● Exercise details
Because only the text is wanted, repeat the records below exactly and omit the pictures.
= = = = = = =
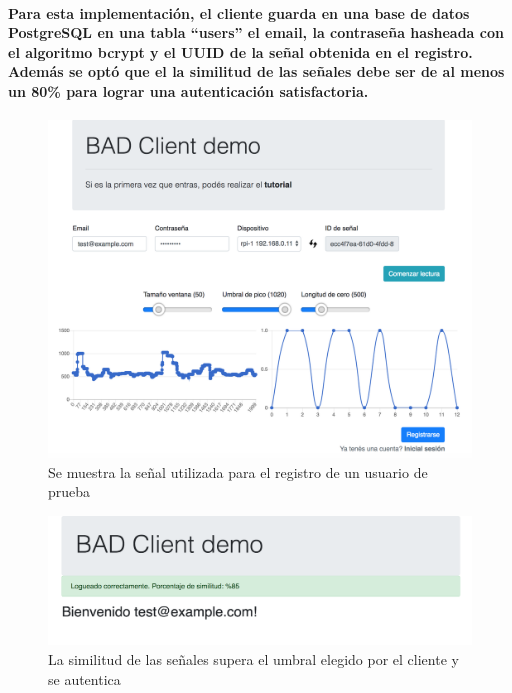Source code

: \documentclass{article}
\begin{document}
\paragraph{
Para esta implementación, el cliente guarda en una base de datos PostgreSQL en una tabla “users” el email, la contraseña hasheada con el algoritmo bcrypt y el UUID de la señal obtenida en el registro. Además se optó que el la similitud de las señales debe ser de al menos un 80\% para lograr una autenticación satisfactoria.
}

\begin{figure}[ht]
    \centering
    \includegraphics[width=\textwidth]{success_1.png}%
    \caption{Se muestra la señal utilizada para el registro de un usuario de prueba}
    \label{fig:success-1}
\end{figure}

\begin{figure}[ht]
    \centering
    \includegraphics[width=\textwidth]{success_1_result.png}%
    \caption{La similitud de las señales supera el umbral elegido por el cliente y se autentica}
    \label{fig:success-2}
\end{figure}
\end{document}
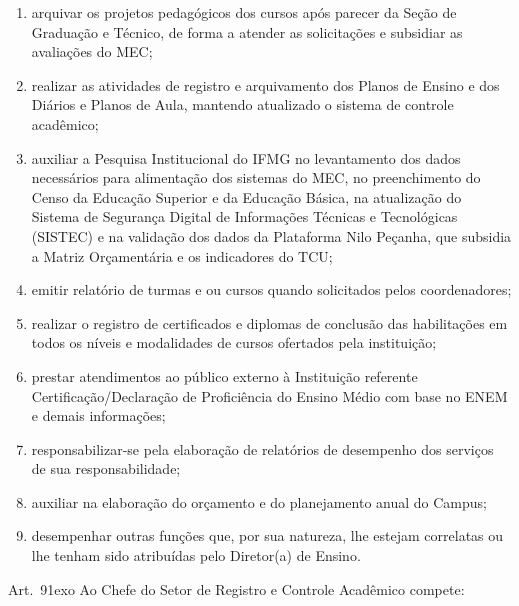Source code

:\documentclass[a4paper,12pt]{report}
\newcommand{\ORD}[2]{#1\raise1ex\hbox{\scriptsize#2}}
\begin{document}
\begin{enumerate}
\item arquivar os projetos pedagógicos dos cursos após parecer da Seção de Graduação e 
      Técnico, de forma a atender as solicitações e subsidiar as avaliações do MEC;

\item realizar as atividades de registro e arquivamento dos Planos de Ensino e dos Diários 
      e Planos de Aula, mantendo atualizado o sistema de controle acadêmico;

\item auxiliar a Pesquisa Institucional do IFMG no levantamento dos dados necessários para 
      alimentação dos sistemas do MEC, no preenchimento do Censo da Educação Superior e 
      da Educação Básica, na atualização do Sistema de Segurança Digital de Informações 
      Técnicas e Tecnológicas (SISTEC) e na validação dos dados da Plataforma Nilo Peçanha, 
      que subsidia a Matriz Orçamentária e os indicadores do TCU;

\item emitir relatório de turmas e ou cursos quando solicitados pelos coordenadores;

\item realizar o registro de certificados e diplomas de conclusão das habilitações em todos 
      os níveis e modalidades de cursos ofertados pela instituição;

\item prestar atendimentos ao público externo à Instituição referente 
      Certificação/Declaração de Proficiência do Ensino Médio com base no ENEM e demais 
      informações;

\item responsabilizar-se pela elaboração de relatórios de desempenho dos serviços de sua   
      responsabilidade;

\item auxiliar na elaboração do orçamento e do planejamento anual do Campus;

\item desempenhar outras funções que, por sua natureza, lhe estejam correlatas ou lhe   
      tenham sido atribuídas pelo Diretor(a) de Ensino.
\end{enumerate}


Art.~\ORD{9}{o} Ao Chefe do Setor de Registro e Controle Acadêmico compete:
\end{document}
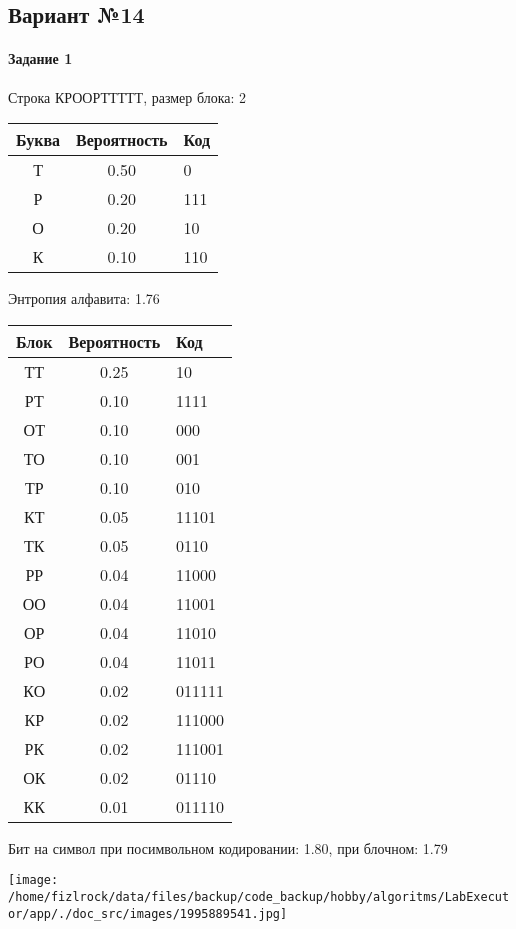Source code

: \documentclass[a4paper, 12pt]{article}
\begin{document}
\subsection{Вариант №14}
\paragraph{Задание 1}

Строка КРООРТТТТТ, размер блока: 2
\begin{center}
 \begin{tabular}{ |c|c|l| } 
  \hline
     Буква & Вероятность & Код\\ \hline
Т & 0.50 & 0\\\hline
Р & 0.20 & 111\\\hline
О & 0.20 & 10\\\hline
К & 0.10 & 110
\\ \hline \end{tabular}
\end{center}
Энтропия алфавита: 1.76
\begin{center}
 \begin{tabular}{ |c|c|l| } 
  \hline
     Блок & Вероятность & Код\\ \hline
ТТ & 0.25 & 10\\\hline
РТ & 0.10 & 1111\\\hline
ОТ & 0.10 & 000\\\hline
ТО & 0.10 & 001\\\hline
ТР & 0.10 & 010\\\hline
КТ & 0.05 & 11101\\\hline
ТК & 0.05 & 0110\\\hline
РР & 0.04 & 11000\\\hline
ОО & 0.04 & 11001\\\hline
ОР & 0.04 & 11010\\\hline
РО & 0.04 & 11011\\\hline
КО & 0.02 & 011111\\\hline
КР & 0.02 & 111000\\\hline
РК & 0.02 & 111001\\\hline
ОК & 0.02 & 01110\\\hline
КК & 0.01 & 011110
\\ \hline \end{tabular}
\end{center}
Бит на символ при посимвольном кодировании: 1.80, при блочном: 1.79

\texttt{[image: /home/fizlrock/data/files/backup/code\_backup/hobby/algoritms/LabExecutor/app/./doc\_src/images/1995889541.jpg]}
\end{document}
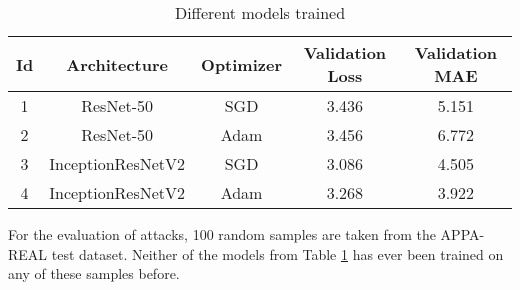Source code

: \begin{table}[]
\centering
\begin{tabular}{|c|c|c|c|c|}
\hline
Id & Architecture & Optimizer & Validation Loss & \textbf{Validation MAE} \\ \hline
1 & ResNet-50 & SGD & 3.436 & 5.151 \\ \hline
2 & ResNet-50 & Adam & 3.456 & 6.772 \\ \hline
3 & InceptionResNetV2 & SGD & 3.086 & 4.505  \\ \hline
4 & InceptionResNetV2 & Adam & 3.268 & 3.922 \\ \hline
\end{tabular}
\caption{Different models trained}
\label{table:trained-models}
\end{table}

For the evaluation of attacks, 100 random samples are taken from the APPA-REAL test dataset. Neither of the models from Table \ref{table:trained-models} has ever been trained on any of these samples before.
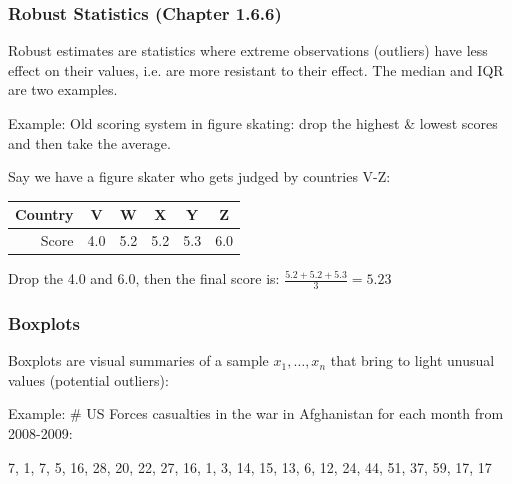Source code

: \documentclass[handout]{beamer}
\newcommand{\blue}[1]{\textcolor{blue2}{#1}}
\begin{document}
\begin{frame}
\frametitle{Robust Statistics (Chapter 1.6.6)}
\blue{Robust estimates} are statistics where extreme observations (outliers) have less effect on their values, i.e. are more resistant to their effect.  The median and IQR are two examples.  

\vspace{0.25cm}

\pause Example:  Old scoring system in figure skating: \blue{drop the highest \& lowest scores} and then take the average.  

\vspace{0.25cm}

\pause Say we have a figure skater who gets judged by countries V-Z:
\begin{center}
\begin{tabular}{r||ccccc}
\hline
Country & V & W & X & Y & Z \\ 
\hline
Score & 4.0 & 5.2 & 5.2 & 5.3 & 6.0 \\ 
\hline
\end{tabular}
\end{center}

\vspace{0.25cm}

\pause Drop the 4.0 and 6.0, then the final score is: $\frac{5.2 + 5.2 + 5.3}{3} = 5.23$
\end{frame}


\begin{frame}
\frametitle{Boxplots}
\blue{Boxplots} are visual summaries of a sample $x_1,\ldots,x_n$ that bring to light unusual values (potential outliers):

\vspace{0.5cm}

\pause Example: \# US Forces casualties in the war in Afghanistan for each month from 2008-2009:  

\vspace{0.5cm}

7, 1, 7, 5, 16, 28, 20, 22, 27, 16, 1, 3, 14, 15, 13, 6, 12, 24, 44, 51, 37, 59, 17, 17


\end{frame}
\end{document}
= = = = = = =
● Result
Source code

: \documentclass{article}
\begin{document}
\paragraph{
Para esta implementación, el cliente guarda en una base de datos PostgreSQL en una tabla “users” el email, la contraseña hasheada con el algoritmo bcrypt y el UUID de la señal obtenida en el registro. Además se optó que el la similitud de las señales debe ser de al menos un 80\% para lograr una autenticación satisfactoria.
}

\begin{figure}[ht]
    \centering
    \includegraphics[width=\textwidth]{success_1.png}%
    \caption{Se muestra la señal utilizada para el registro de un usuario de prueba}
    \label{fig:success-1}
\end{figure}

\begin{figure}[ht]
    \centering
    \includegraphics[width=\textwidth]{success_1_result.png}%
    \caption{La similitud de las señales supera el umbral elegido por el cliente y se autentica}
    \label{fig:success-2}
\end{figure}
\end{document}
Source code

:\documentclass[a4paper,12pt]{report}
\newcommand{\ORD}[2]{#1\raise1ex\hbox{\scriptsize#2}}
\begin{document}
\begin{enumerate}
\item arquivar os projetos pedagógicos dos cursos após parecer da Seção de Graduação e 
      Técnico, de forma a atender as solicitações e subsidiar as avaliações do MEC;

\item realizar as atividades de registro e arquivamento dos Planos de Ensino e dos Diários 
      e Planos de Aula, mantendo atualizado o sistema de controle acadêmico;

\item auxiliar a Pesquisa Institucional do IFMG no levantamento dos dados necessários para 
      alimentação dos sistemas do MEC, no preenchimento do Censo da Educação Superior e 
      da Educação Básica, na atualização do Sistema de Segurança Digital de Informações 
      Técnicas e Tecnológicas (SISTEC) e na validação dos dados da Plataforma Nilo Peçanha, 
      que subsidia a Matriz Orçamentária e os indicadores do TCU;

\item emitir relatório de turmas e ou cursos quando solicitados pelos coordenadores;

\item realizar o registro de certificados e diplomas de conclusão das habilitações em todos 
      os níveis e modalidades de cursos ofertados pela instituição;

\item prestar atendimentos ao público externo à Instituição referente 
      Certificação/Declaração de Proficiência do Ensino Médio com base no ENEM e demais 
      informações;

\item responsabilizar-se pela elaboração de relatórios de desempenho dos serviços de sua   
      responsabilidade;

\item auxiliar na elaboração do orçamento e do planejamento anual do Campus;

\item desempenhar outras funções que, por sua natureza, lhe estejam correlatas ou lhe   
      tenham sido atribuídas pelo Diretor(a) de Ensino.
\end{enumerate}


Art.~\ORD{9}{o} Ao Chefe do Setor de Registro e Controle Acadêmico compete:
\end{document}
Source code

: \documentclass[a4paper, 12pt]{article}
\begin{document}
\subsection{Вариант №14}
\paragraph{Задание 1}

Строка КРООРТТТТТ, размер блока: 2
\begin{center}
 \begin{tabular}{ |c|c|l| } 
  \hline
     Буква & Вероятность & Код\\ \hline
Т & 0.50 & 0\\\hline
Р & 0.20 & 111\\\hline
О & 0.20 & 10\\\hline
К & 0.10 & 110
\\ \hline \end{tabular}
\end{center}
Энтропия алфавита: 1.76
\begin{center}
 \begin{tabular}{ |c|c|l| } 
  \hline
     Блок & Вероятность & Код\\ \hline
ТТ & 0.25 & 10\\\hline
РТ & 0.10 & 1111\\\hline
ОТ & 0.10 & 000\\\hline
ТО & 0.10 & 001\\\hline
ТР & 0.10 & 010\\\hline
КТ & 0.05 & 11101\\\hline
ТК & 0.05 & 0110\\\hline
РР & 0.04 & 11000\\\hline
ОО & 0.04 & 11001\\\hline
ОР & 0.04 & 11010\\\hline
РО & 0.04 & 11011\\\hline
КО & 0.02 & 011111\\\hline
КР & 0.02 & 111000\\\hline
РК & 0.02 & 111001\\\hline
ОК & 0.02 & 01110\\\hline
КК & 0.01 & 011110
\\ \hline \end{tabular}
\end{center}
Бит на символ при посимвольном кодировании: 1.80, при блочном: 1.79

\texttt{[image: /home/fizlrock/data/files/backup/code\_backup/hobby/algoritms/LabExecutor/app/./doc\_src/images/1995889541.jpg]}
\end{document}
Source code

: \begin{table}[]
\centering
\begin{tabular}{|c|c|c|c|c|}
\hline
Id & Architecture & Optimizer & Validation Loss & \textbf{Validation MAE} \\ \hline
1 & ResNet-50 & SGD & 3.436 & 5.151 \\ \hline
2 & ResNet-50 & Adam & 3.456 & 6.772 \\ \hline
3 & InceptionResNetV2 & SGD & 3.086 & 4.505  \\ \hline
4 & InceptionResNetV2 & Adam & 3.268 & 3.922 \\ \hline
\end{tabular}
\caption{Different models trained}
\label{table:trained-models}
\end{table}

For the evaluation of attacks, 100 random samples are taken from the APPA-REAL test dataset. Neither of the models from Table \ref{table:trained-models} has ever been trained on any of these samples before.
Source code

: \documentclass[handout]{beamer}
\newcommand{\blue}[1]{\textcolor{blue2}{#1}}
\begin{document}
\begin{frame}
\frametitle{Robust Statistics (Chapter 1.6.6)}
\blue{Robust estimates} are statistics where extreme observations (outliers) have less effect on their values, i.e. are more resistant to their effect.  The median and IQR are two examples.  

\vspace{0.25cm}

\pause Example:  Old scoring system in figure skating: \blue{drop the highest \& lowest scores} and then take the average.  

\vspace{0.25cm}

\pause Say we have a figure skater who gets judged by countries V-Z:
\begin{center}
\begin{tabular}{r||ccccc}
\hline
Country & V & W & X & Y & Z \\ 
\hline
Score & 4.0 & 5.2 & 5.2 & 5.3 & 6.0 \\ 
\hline
\end{tabular}
\end{center}

\vspace{0.25cm}

\pause Drop the 4.0 and 6.0, then the final score is: $\frac{5.2 + 5.2 + 5.3}{3} = 5.23$
\end{frame}


\begin{frame}
\frametitle{Boxplots}
\blue{Boxplots} are visual summaries of a sample $x_1,\ldots,x_n$ that bring to light unusual values (potential outliers):

\vspace{0.5cm}

\pause Example: \# US Forces casualties in the war in Afghanistan for each month from 2008-2009:  

\vspace{0.5cm}

7, 1, 7, 5, 16, 28, 20, 22, 27, 16, 1, 3, 14, 15, 13, 6, 12, 24, 44, 51, 37, 59, 17, 17


\end{frame}
\end{document}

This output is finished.